_Items from a dataset_:
+++++
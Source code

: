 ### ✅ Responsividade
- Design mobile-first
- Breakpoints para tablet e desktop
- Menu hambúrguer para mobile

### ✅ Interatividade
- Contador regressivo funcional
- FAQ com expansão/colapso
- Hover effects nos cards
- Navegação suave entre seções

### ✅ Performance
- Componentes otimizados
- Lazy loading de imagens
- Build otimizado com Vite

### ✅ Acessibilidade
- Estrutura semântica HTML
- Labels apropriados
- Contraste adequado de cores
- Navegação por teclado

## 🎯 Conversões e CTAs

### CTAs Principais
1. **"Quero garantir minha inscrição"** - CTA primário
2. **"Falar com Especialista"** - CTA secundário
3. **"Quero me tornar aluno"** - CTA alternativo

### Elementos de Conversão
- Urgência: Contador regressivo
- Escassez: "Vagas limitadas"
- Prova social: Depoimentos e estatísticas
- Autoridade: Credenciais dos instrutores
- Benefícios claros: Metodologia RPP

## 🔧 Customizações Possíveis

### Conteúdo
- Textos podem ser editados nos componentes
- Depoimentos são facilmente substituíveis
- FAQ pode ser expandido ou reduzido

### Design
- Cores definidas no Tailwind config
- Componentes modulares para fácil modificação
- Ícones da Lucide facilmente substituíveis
+++++
_WORK TO COMPLETE_:
Only lines with the word "Contador" go in the answer. Take them all from the entries above.

_RESULT FOR THIS EXERCISE_:
- Contador regressivo funcional
- Urgência: Contador regressivo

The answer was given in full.